The output must match the lines from the first line of the listing below through the line holding "factor(color)4 & -1.6087" exactly and must contain no pictures.
*** Block opens ***
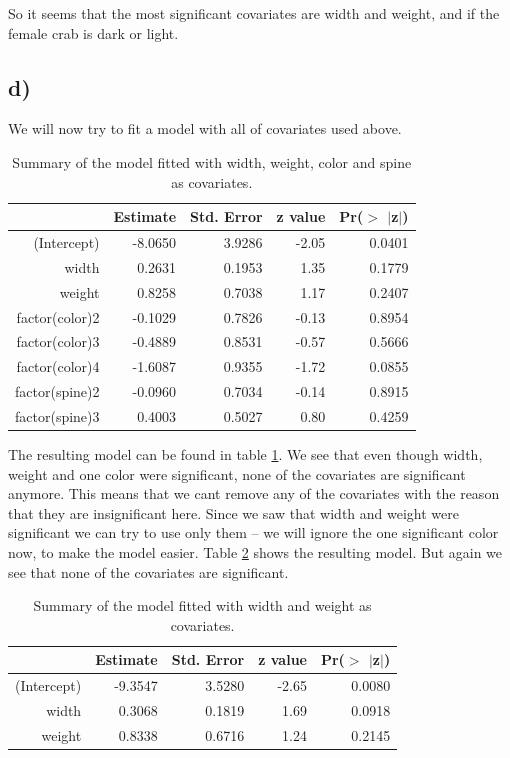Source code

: \documentclass[a4paper,norsk, 10pt]{article}
\begin{document}
So it seems that the most significant covariates are width and weight, and if the female crab is dark or light. 


\subsection{d)}

We will now try to fit a model with all of covariates used above.

\begin{table}[!htb]
\centering
\begin{tabular}{rrrrr}
  \hline
 & Estimate & Std. Error & z value & Pr($>$ $|$z$|$) \\ 
  \hline
(Intercept) & -8.0650 & 3.9286 & -2.05 & 0.0401 \\ 
  width & 0.2631 & 0.1953 & 1.35 & 0.1779 \\ 
  weight & 0.8258 & 0.7038 & 1.17 & 0.2407 \\ 
  factor(color)2 & -0.1029 & 0.7826 & -0.13 & 0.8954 \\ 
  factor(color)3 & -0.4889 & 0.8531 & -0.57 & 0.5666 \\ 
  factor(color)4 & -1.6087 & 0.9355 & -1.72 & 0.0855 \\ 
  factor(spine)2 & -0.0960 & 0.7034 & -0.14 & 0.8915 \\ 
  factor(spine)3 & 0.4003 & 0.5027 & 0.80 & 0.4259 \\ 
   \hline
\end{tabular}
\caption{Summary of the model fitted with width, weight, color and spine as covariates.}\label{tab:crabs_all}
\end{table}

The resulting model can be found in table \ref{tab:crabs_all}. We see that even though width, weight and one color were significant, none of the covariates are significant anymore. This means that we cant remove any of the covariates with the reason that they are insignificant here. Since we saw that width and weight were significant we can try to use only them -- we will ignore the one significant color now, to make the model easier. Table \ref{tab:crabs_width_weight} shows the resulting model. But again we see that none of the covariates are significant. 

\begin{table}[!htb]
\centering
\begin{tabular}{rrrrr}
  \hline
 & Estimate & Std. Error & z value & Pr($>$ $|$z$|$) \\ 
  \hline
(Intercept) & -9.3547 & 3.5280 & -2.65 & 0.0080 \\ 
  width & 0.3068 & 0.1819 & 1.69 & 0.0918 \\ 
  weight & 0.8338 & 0.6716 & 1.24 & 0.2145 \\ 
   \hline
\end{tabular}
\caption{Summary of the model fitted with width and weight as covariates.}\label{tab:crabs_width_weight}
\end{table}
\end{document}
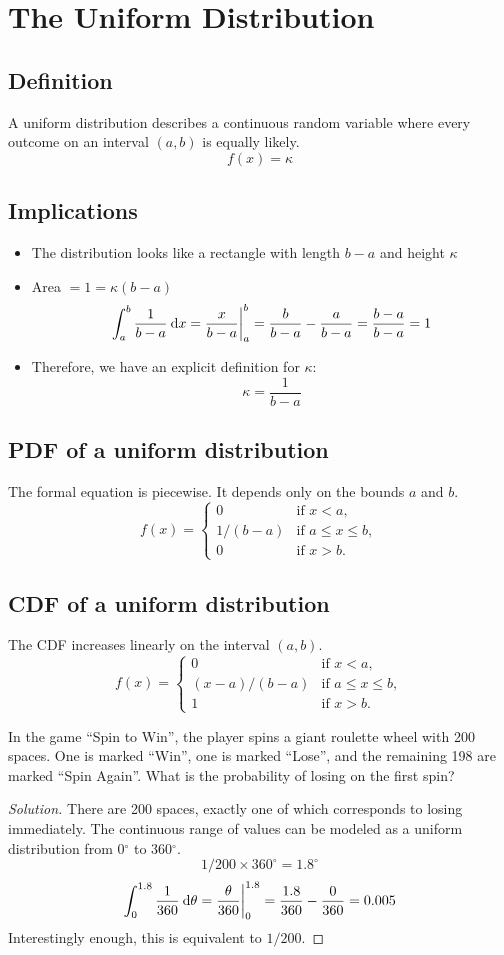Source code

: \documentclass[11pt,leqno,letterpaper]{article}
\begin{document}
\section{The Uniform Distribution}
\subsection{Definition}
A uniform distribution describes a continuous random variable
where every outcome on an interval $(a,b)$ is equally likely.
\[
f(x) = \kappa
\]
\subsection{Implications}
\begin{itemize}
\item The distribution looks like a rectangle
with length $b-a$ and height $\kappa$
\item Area $= 1 = \kappa (b-a)$
\[
\int_a^b \frac{1}{b-a} \:\mathrm{d}x = \frac{x}{b-a}\bigg|_a^b
= \frac{b}{b-a} - \frac{a}{b-a} = \frac{b-a}{b-a} = 1
\]
\item Therefore, we have an explicit definition for $\kappa$:
\[
\kappa = \frac{1}{b-a}
\]
\end{itemize}
\subsection{PDF of a uniform distribution}
The formal equation is piecewise.
It depends only on the bounds $a$ and $b$.
\[
f(x)=
\begin{cases}
0 & \text{if } x < a,\\
1/(b-a) & \text{if } a \leq x \leq b,\\
0 & \text{if } x > b.
\end{cases}
\]
\subsection{CDF of a uniform distribution}
The CDF increases linearly on the interval $(a,b)$.
\[
f(x)=
\begin{cases}
0 & \text{if } x < a,\\
(x-a)/(b-a) & \text{if } a \leq x \leq b,\\
1 & \text{if } x > b.
\end{cases}
\]
\psep
\begin{problem}
In the game ``Spin to Win'', the player spins a giant roulette wheel
with 200 spaces. One is marked ``Win'', one is marked ``Lose'',
and the remaining 198 are marked ``Spin Again''.
What is the probability of losing on the first spin?
\begin{proof}[Solution]
There are 200 spaces,
exactly one of which corresponds to losing immediately.
The continuous range of values can be modeled as
a uniform distribution from 0$^\circ$ to 360$^\circ$.
\[
1/200 \times 360^\circ = 1.8^\circ
\]
\[
\int_0^{1.8} \frac{1}{360} \:\mathrm{d}\theta
= \frac{\theta}{360} \bigg|_0^{1.8} 
= \frac{1.8}{360} - \frac{0}{360} = 0.005
\]
Interestingly enough, this is equivalent to $1/200$.
\end{proof}
\end{problem}
\psep
\end{document}
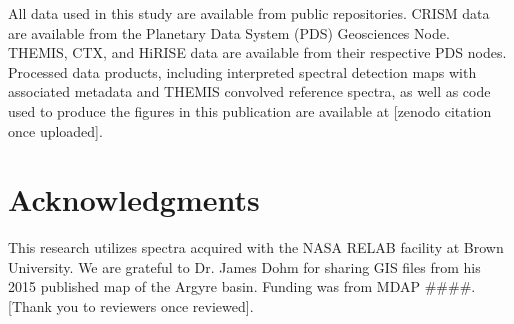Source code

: \documentclass[11pt]{article}
\begin{document}
All data used in this study are available from public repositories. CRISM data are available from the Planetary Data System (PDS) Geosciences Node. THEMIS, CTX, and HiRISE data are available from their respective PDS nodes. Processed data products, including interpreted spectral detection maps with associated metadata and THEMIS convolved reference spectra, as well as code used to produce the figures in this publication are available at [zenodo citation once uploaded].

\section*{Acknowledgments}

This research utilizes spectra acquired with the NASA RELAB facility at Brown University. We are grateful to Dr. James Dohm for sharing GIS files from his 2015 published map of the Argyre basin. Funding was from MDAP \#\#\#\#. [Thank you to reviewers once reviewed].
\end{document}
*** Block closes ***
**RESPONSE FOR THIS EXERCISE**
Source code

: \documentclass[a4paper,norsk, 10pt]{article}
\begin{document}
So it seems that the most significant covariates are width and weight, and if the female crab is dark or light. 


\subsection{d)}

We will now try to fit a model with all of covariates used above.

\begin{table}[!htb]
\centering
\begin{tabular}{rrrrr}
  \hline
 & Estimate & Std. Error & z value & Pr($>$ $|$z$|$) \\ 
  \hline
(Intercept) & -8.0650 & 3.9286 & -2.05 & 0.0401 \\ 
  width & 0.2631 & 0.1953 & 1.35 & 0.1779 \\ 
  weight & 0.8258 & 0.7038 & 1.17 & 0.2407 \\ 
  factor(color)2 & -0.1029 & 0.7826 & -0.13 & 0.8954 \\ 
  factor(color)3 & -0.4889 & 0.8531 & -0.57 & 0.5666 \\ 
  factor(color)4 & -1.6087 & 0.9355 & -1.72 & 0.0855 \\ 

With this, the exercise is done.